WJG (26/09/09) Sometimes it really easy to do relatively complex jobs in Tcl. But, I guess regular Tclers know that anyway. Handling a lot of texts possibly in mixed romanised script is a daily task for me. SCIM on Linux goes a long way to help, but there's the need to constantly switch my input system between a number of encodings. Sometimes it helps to use ascii key combinations. This is where ITRANS [L1 ] comes in useful. ITRANS a system developed as a means of depicting Indic languages using the base ASCII code set. So,its easy! Imagine my nightmares of using mixed Chinese-Characters, Pinyin, Romanised Sanskrit (IAST) [L2 ] and English key mappings! Its a lot of switching about. Hence this little routine. I guess that an ITRANS to Devanagari converter is now called for.

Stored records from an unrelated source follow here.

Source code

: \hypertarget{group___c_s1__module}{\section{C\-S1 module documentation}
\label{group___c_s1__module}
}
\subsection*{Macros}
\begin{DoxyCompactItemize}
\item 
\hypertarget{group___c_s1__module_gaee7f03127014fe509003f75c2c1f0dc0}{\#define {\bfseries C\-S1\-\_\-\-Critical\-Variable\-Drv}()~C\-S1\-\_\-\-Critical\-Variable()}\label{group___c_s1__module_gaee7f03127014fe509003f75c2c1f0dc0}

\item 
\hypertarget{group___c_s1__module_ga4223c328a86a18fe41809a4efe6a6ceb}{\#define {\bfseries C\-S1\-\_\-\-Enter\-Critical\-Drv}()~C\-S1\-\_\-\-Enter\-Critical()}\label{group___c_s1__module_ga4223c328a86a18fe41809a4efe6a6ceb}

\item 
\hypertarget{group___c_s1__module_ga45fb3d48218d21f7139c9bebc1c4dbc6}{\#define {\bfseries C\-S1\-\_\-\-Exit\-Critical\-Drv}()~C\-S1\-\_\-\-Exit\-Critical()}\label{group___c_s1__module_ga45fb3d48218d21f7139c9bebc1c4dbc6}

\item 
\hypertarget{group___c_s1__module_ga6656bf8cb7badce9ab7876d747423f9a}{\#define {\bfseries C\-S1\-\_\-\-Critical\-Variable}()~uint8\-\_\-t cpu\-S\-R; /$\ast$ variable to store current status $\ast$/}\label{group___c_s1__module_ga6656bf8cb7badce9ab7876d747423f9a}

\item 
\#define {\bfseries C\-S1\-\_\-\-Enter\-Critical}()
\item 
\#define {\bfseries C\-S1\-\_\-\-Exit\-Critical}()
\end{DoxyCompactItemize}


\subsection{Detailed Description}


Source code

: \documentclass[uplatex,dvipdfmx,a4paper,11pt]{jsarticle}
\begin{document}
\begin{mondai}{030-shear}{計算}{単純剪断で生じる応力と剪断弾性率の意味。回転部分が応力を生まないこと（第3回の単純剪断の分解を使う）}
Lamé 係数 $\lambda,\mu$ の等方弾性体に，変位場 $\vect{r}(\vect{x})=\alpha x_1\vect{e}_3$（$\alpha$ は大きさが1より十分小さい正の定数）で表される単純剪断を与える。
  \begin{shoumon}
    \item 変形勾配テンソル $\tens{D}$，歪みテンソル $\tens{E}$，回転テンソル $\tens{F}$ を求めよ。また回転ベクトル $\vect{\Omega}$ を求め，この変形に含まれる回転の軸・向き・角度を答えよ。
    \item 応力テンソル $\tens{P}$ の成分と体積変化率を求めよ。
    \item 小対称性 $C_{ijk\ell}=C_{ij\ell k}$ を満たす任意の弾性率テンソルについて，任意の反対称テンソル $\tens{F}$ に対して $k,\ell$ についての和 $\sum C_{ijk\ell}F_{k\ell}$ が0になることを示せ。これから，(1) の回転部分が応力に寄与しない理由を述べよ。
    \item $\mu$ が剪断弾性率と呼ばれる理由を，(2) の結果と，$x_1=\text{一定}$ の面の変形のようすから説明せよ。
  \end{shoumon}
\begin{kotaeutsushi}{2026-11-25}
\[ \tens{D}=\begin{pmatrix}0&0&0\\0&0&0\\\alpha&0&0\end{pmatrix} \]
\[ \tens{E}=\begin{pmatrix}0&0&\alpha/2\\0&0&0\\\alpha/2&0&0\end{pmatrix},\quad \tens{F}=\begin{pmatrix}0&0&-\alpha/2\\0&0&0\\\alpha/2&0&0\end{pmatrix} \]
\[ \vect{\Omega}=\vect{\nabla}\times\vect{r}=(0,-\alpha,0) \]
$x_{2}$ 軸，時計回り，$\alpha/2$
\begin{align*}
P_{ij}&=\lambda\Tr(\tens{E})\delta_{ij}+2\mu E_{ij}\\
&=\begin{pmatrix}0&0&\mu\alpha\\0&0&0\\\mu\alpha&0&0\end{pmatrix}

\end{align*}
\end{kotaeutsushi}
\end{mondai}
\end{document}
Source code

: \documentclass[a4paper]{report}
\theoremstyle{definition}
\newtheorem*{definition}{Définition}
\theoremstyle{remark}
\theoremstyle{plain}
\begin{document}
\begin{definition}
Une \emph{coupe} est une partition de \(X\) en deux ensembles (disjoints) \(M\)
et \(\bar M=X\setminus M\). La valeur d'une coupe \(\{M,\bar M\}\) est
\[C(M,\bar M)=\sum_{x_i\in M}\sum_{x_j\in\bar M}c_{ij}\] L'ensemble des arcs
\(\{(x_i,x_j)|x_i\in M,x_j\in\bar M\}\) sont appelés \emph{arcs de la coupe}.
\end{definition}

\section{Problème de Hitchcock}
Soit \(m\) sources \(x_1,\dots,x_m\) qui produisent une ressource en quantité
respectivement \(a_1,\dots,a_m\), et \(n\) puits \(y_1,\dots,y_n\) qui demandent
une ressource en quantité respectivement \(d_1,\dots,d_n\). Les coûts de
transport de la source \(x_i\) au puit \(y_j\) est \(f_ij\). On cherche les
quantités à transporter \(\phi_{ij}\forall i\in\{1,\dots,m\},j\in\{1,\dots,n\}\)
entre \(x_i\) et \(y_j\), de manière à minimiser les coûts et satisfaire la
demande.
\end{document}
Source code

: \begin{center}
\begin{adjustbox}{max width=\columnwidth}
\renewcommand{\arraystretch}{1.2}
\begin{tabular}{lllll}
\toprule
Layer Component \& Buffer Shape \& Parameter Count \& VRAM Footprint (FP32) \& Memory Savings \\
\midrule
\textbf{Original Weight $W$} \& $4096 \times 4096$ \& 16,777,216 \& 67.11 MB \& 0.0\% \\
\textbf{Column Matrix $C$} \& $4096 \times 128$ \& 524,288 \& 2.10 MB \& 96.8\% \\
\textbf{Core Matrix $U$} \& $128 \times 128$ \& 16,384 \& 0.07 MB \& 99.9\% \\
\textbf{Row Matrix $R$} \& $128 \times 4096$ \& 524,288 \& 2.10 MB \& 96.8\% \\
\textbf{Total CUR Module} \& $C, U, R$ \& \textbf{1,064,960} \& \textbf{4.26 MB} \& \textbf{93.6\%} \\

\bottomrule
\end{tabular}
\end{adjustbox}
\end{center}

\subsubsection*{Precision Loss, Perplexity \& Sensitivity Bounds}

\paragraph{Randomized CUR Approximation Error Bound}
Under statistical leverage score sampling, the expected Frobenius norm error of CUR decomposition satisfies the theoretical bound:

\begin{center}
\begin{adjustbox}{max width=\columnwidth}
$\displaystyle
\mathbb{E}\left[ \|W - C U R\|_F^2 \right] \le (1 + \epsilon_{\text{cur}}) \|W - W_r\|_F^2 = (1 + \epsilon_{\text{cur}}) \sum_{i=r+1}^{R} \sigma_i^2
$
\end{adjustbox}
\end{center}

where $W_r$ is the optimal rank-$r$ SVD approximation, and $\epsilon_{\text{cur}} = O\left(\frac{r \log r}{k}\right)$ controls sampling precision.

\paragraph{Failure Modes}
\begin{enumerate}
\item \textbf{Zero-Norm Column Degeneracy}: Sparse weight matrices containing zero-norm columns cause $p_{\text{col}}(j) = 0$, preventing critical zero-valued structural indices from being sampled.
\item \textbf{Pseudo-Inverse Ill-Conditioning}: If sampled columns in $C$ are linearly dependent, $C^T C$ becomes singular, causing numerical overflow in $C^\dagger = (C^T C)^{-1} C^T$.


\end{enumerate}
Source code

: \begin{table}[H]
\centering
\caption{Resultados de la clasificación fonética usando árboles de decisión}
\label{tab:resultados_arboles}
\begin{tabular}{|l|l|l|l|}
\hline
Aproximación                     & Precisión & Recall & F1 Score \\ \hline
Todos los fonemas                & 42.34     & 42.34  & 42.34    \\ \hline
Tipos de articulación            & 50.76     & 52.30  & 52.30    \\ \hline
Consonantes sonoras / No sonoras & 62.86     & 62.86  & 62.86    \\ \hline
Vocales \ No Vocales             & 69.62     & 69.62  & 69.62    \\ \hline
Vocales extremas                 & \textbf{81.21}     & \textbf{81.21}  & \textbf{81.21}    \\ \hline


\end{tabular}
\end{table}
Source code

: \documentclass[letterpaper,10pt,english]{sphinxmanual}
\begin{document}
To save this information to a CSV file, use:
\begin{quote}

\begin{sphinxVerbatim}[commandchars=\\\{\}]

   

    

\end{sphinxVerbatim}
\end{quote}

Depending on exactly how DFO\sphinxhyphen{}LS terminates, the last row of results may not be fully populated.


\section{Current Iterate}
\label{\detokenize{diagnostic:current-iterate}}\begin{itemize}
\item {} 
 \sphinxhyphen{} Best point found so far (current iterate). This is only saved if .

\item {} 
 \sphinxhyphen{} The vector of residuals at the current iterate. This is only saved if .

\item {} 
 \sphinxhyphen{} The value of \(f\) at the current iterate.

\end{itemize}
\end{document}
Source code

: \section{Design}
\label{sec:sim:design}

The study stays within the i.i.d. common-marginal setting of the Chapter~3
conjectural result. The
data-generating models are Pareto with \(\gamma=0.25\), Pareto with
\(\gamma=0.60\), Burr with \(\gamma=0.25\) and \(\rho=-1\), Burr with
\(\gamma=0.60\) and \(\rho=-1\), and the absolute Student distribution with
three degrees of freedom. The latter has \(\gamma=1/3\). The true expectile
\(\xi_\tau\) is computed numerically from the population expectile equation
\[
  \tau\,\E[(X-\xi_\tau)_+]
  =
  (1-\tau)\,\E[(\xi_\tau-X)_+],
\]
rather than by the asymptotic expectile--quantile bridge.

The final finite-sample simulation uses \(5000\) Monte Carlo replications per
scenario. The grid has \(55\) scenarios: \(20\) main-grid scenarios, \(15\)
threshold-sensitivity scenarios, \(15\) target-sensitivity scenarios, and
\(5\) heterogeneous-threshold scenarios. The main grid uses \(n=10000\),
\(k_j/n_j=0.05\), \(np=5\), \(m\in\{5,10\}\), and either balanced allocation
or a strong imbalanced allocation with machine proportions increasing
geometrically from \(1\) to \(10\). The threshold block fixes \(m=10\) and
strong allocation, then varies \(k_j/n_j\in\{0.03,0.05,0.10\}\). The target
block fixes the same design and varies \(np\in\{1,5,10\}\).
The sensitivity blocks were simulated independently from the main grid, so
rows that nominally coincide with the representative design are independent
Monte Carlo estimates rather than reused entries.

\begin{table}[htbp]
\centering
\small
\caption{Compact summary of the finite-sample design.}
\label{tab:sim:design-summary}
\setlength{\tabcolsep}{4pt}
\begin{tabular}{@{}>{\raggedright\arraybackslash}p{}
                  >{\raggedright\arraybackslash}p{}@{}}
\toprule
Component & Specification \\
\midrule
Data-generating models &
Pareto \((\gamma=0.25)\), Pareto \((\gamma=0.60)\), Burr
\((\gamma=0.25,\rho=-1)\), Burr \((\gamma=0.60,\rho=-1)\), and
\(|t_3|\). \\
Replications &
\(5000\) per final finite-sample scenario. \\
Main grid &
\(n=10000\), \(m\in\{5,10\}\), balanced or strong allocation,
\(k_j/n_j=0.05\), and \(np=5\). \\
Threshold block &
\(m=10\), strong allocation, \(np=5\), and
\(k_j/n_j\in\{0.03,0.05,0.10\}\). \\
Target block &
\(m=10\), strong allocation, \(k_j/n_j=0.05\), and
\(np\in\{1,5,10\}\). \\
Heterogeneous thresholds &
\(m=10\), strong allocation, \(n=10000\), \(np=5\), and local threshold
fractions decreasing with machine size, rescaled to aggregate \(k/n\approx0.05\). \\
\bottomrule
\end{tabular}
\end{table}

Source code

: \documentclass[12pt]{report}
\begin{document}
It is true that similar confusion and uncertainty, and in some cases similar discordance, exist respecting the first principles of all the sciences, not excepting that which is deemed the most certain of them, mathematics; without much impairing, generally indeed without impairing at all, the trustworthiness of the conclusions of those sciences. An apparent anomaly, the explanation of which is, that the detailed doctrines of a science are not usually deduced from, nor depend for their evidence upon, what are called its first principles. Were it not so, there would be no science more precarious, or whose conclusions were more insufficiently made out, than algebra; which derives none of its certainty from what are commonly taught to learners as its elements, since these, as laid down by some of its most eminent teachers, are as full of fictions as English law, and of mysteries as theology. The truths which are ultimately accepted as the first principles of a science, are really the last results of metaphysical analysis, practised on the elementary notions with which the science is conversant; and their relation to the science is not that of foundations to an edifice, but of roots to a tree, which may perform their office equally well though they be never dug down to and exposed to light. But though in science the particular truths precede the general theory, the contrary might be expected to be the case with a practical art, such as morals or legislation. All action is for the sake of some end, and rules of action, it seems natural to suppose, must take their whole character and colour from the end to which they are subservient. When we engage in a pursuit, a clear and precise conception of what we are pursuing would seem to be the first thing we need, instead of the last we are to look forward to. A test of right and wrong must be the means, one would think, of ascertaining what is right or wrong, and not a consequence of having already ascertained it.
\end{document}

#=============== # ITrans-Unicode.tcl #=============== # Author: William J Giddings # Date: 26/09/09 #=============== #!/bin/sh # the next line restarts using tclsh \ exec tclsh "$0" "$@" #--------------- # convert ITRANS ascii sequence to Unicode #--------------- proc ITrans { key } { return [string map { "aa" "ā" "AA" "Ā" "ii" "ī" "II" "Ī" "uu" "ū" "UU" "Ū" ".r" "ṛ" ".R" "Ṛ" ".rr" "ṝ" ".RR" "Ṝ" ".l" "ḷ" ".L" "Ḷ" ".ll" "ḹ" ".LL" "Ḹ" ".M" "ṁ" ".m" "ṃ" ".h" "ḥ" ".H" "Ḥ" ";n" "ṅ" ";N" "Ṅ" "~n" "ñ" "~N" "Ñ" ".t" "ṭ" ".T" "Ṭ" ".d" "ḍ" ".D" "Ḍ" ".n" "ṇ" ".N" "Ṇ" ";s" "ś" ";S" "Ś" ".s" "ṣ" ".S" "Ṣ" } $key] } # Demonstration code puts [ITrans "praaj~napaaramitaa"] puts [ITrans "rat.nagunasa.Mcayagaathaa"] puts [ITrans "K.r.s.na"]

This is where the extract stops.